*** Data to use ***

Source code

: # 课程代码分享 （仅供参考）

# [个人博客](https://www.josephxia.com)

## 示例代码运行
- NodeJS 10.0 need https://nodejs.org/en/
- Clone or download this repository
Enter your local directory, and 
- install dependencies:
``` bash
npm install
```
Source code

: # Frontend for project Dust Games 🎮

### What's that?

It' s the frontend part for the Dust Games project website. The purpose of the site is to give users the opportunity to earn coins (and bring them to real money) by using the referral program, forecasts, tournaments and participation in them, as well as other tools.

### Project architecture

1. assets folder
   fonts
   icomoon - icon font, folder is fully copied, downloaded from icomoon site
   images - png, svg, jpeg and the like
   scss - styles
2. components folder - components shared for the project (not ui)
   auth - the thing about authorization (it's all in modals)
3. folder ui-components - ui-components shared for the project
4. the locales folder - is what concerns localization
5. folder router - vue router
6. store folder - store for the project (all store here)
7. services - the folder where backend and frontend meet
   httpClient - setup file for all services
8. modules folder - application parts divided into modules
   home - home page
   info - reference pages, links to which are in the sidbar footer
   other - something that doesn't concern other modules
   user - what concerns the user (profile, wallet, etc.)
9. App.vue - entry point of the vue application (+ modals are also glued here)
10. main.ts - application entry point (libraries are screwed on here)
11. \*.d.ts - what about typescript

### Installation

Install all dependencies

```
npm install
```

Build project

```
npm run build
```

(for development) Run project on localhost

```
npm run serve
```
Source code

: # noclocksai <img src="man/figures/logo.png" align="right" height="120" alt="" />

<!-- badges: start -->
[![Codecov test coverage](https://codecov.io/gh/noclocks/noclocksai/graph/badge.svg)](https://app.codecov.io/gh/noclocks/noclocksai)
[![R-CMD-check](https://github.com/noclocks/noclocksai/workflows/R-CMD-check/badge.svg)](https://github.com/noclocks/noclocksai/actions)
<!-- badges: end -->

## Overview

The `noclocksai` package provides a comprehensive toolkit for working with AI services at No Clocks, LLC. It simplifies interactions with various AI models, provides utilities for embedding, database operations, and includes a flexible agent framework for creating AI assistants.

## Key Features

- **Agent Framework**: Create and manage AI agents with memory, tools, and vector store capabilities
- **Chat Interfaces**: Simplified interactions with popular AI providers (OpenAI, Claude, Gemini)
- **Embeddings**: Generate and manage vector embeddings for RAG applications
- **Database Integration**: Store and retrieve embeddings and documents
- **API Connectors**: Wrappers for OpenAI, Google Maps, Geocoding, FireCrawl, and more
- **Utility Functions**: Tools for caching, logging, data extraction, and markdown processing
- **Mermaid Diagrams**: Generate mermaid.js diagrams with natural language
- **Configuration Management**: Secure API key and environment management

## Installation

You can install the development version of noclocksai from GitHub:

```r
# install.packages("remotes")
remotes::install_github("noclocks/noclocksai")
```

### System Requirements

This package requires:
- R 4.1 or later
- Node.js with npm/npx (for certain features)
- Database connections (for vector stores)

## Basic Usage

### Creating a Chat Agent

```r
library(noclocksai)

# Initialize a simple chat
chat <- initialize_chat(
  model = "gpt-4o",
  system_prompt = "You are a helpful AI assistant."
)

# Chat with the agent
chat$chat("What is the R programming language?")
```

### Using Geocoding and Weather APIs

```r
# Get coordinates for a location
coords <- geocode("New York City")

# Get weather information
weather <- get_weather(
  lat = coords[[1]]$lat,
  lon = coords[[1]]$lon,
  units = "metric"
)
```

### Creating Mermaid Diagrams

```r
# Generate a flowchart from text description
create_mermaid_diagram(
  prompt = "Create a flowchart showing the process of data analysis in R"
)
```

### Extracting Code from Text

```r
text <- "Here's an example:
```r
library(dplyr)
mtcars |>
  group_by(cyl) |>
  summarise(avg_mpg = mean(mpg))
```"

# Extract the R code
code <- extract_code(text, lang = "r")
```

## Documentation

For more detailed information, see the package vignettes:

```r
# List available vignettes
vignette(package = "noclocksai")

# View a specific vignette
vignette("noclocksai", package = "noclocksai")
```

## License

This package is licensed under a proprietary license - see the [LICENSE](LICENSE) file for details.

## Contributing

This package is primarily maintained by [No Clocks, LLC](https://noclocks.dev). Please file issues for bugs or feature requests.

*** End of Data to use ***

● **Task item**: Locate the lines above that hold the word "coords". Show every one of them.

● **Answer section**:
coords <- geocode("New York City")
  lat = coords[[1]]$lat,
  lon = coords[[1]]$lon,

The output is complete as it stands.